### Supplied records
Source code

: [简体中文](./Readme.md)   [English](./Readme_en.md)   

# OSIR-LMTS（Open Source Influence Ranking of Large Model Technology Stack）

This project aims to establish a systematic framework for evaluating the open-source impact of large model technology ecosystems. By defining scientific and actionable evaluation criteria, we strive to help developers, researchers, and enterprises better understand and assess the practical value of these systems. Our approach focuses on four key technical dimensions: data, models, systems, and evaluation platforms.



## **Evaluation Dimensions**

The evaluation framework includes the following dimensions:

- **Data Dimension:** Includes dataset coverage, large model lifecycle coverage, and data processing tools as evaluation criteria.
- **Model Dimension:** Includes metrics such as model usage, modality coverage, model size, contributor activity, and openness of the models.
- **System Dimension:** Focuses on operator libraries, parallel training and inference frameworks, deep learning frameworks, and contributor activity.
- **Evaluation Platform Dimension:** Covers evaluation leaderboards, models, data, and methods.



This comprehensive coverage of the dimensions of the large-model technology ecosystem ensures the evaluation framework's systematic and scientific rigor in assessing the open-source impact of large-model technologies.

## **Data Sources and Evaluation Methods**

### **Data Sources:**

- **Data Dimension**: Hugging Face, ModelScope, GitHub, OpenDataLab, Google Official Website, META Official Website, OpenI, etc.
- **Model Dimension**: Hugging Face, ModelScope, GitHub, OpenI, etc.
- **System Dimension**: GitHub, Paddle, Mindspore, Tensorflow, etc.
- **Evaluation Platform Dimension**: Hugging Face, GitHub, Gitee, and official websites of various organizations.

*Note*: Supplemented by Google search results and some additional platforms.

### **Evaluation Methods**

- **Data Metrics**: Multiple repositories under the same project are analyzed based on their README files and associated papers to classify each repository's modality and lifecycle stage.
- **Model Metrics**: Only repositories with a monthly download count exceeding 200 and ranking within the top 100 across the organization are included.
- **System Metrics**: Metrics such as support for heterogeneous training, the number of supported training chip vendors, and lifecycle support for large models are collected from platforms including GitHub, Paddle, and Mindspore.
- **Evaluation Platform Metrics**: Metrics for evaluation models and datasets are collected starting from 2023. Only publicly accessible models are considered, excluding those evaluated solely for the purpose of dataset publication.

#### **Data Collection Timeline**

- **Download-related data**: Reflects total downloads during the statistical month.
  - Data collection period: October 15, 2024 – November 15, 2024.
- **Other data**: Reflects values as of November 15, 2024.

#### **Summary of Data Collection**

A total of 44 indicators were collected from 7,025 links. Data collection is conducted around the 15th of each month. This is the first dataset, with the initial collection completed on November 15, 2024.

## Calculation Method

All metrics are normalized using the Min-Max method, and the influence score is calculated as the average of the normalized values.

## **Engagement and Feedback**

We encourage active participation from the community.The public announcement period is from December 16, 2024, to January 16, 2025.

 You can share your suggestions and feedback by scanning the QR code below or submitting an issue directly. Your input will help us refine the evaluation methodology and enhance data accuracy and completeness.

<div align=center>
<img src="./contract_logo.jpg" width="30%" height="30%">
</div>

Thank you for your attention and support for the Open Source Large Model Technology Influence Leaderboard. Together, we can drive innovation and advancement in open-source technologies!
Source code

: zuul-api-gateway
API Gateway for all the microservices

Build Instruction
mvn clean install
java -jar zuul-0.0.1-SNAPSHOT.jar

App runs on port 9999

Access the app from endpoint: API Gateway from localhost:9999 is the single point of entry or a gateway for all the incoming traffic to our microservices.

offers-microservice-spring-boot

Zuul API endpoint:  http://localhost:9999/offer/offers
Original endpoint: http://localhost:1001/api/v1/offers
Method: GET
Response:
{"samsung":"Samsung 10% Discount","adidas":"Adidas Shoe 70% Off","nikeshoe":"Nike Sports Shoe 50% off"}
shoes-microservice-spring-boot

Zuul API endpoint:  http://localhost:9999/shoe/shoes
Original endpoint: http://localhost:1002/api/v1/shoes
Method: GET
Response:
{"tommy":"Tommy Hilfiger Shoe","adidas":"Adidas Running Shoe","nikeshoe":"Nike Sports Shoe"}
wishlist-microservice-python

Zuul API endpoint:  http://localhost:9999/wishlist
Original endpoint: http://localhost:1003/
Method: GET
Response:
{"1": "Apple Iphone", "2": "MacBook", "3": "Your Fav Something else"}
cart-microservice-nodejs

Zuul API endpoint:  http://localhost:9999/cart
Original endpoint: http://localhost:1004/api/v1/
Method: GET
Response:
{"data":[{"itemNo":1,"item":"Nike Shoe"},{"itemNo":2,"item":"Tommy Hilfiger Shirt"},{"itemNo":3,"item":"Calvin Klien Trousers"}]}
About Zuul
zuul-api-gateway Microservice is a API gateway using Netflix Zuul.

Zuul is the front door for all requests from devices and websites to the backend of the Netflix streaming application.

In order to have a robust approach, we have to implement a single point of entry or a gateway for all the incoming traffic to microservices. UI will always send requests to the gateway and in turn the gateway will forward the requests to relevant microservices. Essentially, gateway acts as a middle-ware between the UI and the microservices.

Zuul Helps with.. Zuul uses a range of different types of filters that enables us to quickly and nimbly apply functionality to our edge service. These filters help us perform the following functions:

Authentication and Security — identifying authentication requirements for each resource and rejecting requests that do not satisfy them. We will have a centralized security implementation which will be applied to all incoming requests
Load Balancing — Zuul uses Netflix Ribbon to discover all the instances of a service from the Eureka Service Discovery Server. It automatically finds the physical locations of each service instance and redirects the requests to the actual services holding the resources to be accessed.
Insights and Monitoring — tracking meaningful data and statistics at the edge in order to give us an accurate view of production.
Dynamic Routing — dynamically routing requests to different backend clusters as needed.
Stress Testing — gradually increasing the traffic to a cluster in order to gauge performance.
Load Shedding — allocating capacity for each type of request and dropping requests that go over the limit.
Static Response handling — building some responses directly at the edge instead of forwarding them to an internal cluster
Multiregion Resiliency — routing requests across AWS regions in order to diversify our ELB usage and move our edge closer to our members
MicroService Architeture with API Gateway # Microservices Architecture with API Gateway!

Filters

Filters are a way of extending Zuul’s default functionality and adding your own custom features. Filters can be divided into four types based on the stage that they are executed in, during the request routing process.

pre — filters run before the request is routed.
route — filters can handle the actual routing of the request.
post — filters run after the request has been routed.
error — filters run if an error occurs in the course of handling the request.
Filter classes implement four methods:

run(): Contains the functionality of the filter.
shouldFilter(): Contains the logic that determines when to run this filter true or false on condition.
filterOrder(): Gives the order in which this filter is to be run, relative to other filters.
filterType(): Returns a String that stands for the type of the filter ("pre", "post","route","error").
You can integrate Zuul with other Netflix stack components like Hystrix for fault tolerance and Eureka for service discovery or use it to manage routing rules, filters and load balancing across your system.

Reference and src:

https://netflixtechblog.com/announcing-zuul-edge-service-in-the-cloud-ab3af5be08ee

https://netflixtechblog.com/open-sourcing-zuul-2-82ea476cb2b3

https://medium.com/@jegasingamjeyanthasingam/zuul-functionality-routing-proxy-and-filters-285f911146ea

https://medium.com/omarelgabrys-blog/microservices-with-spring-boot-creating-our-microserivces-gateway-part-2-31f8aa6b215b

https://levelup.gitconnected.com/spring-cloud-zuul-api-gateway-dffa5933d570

### Directions
The data must be output in full, exactly as given.

### Written solution
Source code

: [简体中文](./Readme.md)   [English](./Readme_en.md)   

# OSIR-LMTS（Open Source Influence Ranking of Large Model Technology Stack）

This project aims to establish a systematic framework for evaluating the open-source impact of large model technology ecosystems. By defining scientific and actionable evaluation criteria, we strive to help developers, researchers, and enterprises better understand and assess the practical value of these systems. Our approach focuses on four key technical dimensions: data, models, systems, and evaluation platforms.



## **Evaluation Dimensions**

The evaluation framework includes the following dimensions:

- **Data Dimension:** Includes dataset coverage, large model lifecycle coverage, and data processing tools as evaluation criteria.
- **Model Dimension:** Includes metrics such as model usage, modality coverage, model size, contributor activity, and openness of the models.
- **System Dimension:** Focuses on operator libraries, parallel training and inference frameworks, deep learning frameworks, and contributor activity.
- **Evaluation Platform Dimension:** Covers evaluation leaderboards, models, data, and methods.



This comprehensive coverage of the dimensions of the large-model technology ecosystem ensures the evaluation framework's systematic and scientific rigor in assessing the open-source impact of large-model technologies.

## **Data Sources and Evaluation Methods**

### **Data Sources:**

- **Data Dimension**: Hugging Face, ModelScope, GitHub, OpenDataLab, Google Official Website, META Official Website, OpenI, etc.
- **Model Dimension**: Hugging Face, ModelScope, GitHub, OpenI, etc.
- **System Dimension**: GitHub, Paddle, Mindspore, Tensorflow, etc.
- **Evaluation Platform Dimension**: Hugging Face, GitHub, Gitee, and official websites of various organizations.

*Note*: Supplemented by Google search results and some additional platforms.

### **Evaluation Methods**

- **Data Metrics**: Multiple repositories under the same project are analyzed based on their README files and associated papers to classify each repository's modality and lifecycle stage.
- **Model Metrics**: Only repositories with a monthly download count exceeding 200 and ranking within the top 100 across the organization are included.
- **System Metrics**: Metrics such as support for heterogeneous training, the number of supported training chip vendors, and lifecycle support for large models are collected from platforms including GitHub, Paddle, and Mindspore.
- **Evaluation Platform Metrics**: Metrics for evaluation models and datasets are collected starting from 2023. Only publicly accessible models are considered, excluding those evaluated solely for the purpose of dataset publication.

#### **Data Collection Timeline**

- **Download-related data**: Reflects total downloads during the statistical month.
  - Data collection period: October 15, 2024 – November 15, 2024.
- **Other data**: Reflects values as of November 15, 2024.

#### **Summary of Data Collection**

A total of 44 indicators were collected from 7,025 links. Data collection is conducted around the 15th of each month. This is the first dataset, with the initial collection completed on November 15, 2024.

## Calculation Method

All metrics are normalized using the Min-Max method, and the influence score is calculated as the average of the normalized values.

## **Engagement and Feedback**

We encourage active participation from the community.The public announcement period is from December 16, 2024, to January 16, 2025.

 You can share your suggestions and feedback by scanning the QR code below or submitting an issue directly. Your input will help us refine the evaluation methodology and enhance data accuracy and completeness.

<div align=center>
<img src="./contract_logo.jpg" width="30%" height="30%">
</div>

Thank you for your attention and support for the Open Source Large Model Technology Influence Leaderboard. Together, we can drive innovation and advancement in open-source technologies!
Source code

: zuul-api-gateway
API Gateway for all the microservices

Build Instruction
mvn clean install
java -jar zuul-0.0.1-SNAPSHOT.jar

App runs on port 9999

Access the app from endpoint: API Gateway from localhost:9999 is the single point of entry or a gateway for all the incoming traffic to our microservices.

offers-microservice-spring-boot

Zuul API endpoint:  http://localhost:9999/offer/offers
Original endpoint: http://localhost:1001/api/v1/offers
Method: GET
Response:
{"samsung":"Samsung 10% Discount","adidas":"Adidas Shoe 70% Off","nikeshoe":"Nike Sports Shoe 50% off"}
shoes-microservice-spring-boot

Zuul API endpoint:  http://localhost:9999/shoe/shoes
Original endpoint: http://localhost:1002/api/v1/shoes
Method: GET
Response:
{"tommy":"Tommy Hilfiger Shoe","adidas":"Adidas Running Shoe","nikeshoe":"Nike Sports Shoe"}
wishlist-microservice-python

Zuul API endpoint:  http://localhost:9999/wishlist
Original endpoint: http://localhost:1003/
Method: GET
Response:
{"1": "Apple Iphone", "2": "MacBook", "3": "Your Fav Something else"}
cart-microservice-nodejs

Zuul API endpoint:  http://localhost:9999/cart
Original endpoint: http://localhost:1004/api/v1/
Method: GET
Response:
{"data":[{"itemNo":1,"item":"Nike Shoe"},{"itemNo":2,"item":"Tommy Hilfiger Shirt"},{"itemNo":3,"item":"Calvin Klien Trousers"}]}
About Zuul
zuul-api-gateway Microservice is a API gateway using Netflix Zuul.

Zuul is the front door for all requests from devices and websites to the backend of the Netflix streaming application.

In order to have a robust approach, we have to implement a single point of entry or a gateway for all the incoming traffic to microservices. UI will always send requests to the gateway and in turn the gateway will forward the requests to relevant microservices. Essentially, gateway acts as a middle-ware between the UI and the microservices.

Zuul Helps with.. Zuul uses a range of different types of filters that enables us to quickly and nimbly apply functionality to our edge service. These filters help us perform the following functions:

Authentication and Security — identifying authentication requirements for each resource and rejecting requests that do not satisfy them. We will have a centralized security implementation which will be applied to all incoming requests
Load Balancing — Zuul uses Netflix Ribbon to discover all the instances of a service from the Eureka Service Discovery Server. It automatically finds the physical locations of each service instance and redirects the requests to the actual services holding the resources to be accessed.
Insights and Monitoring — tracking meaningful data and statistics at the edge in order to give us an accurate view of production.
Dynamic Routing — dynamically routing requests to different backend clusters as needed.
Stress Testing — gradually increasing the traffic to a cluster in order to gauge performance.
Load Shedding — allocating capacity for each type of request and dropping requests that go over the limit.
Static Response handling — building some responses directly at the edge instead of forwarding them to an internal cluster
Multiregion Resiliency — routing requests across AWS regions in order to diversify our ELB usage and move our edge closer to our members
MicroService Architeture with API Gateway # Microservices Architecture with API Gateway!

Filters

Filters are a way of extending Zuul’s default functionality and adding your own custom features. Filters can be divided into four types based on the stage that they are executed in, during the request routing process.

pre — filters run before the request is routed.
route — filters can handle the actual routing of the request.
post — filters run after the request has been routed.
error — filters run if an error occurs in the course of handling the request.
Filter classes implement four methods:

run(): Contains the functionality of the filter.
shouldFilter(): Contains the logic that determines when to run this filter true or false on condition.
filterOrder(): Gives the order in which this filter is to be run, relative to other filters.
filterType(): Returns a String that stands for the type of the filter ("pre", "post","route","error").
You can integrate Zuul with other Netflix stack components like Hystrix for fault tolerance and Eureka for service discovery or use it to manage routing rules, filters and load balancing across your system.

Reference and src:

https://netflixtechblog.com/announcing-zuul-edge-service-in-the-cloud-ab3af5be08ee

https://netflixtechblog.com/open-sourcing-zuul-2-82ea476cb2b3

https://medium.com/@jegasingamjeyanthasingam/zuul-functionality-routing-proxy-and-filters-285f911146ea

https://medium.com/omarelgabrys-blog/microservices-with-spring-boot-creating-our-microserivces-gateway-part-2-31f8aa6b215b

https://levelup.gitconnected.com/spring-cloud-zuul-api-gateway-dffa5933d570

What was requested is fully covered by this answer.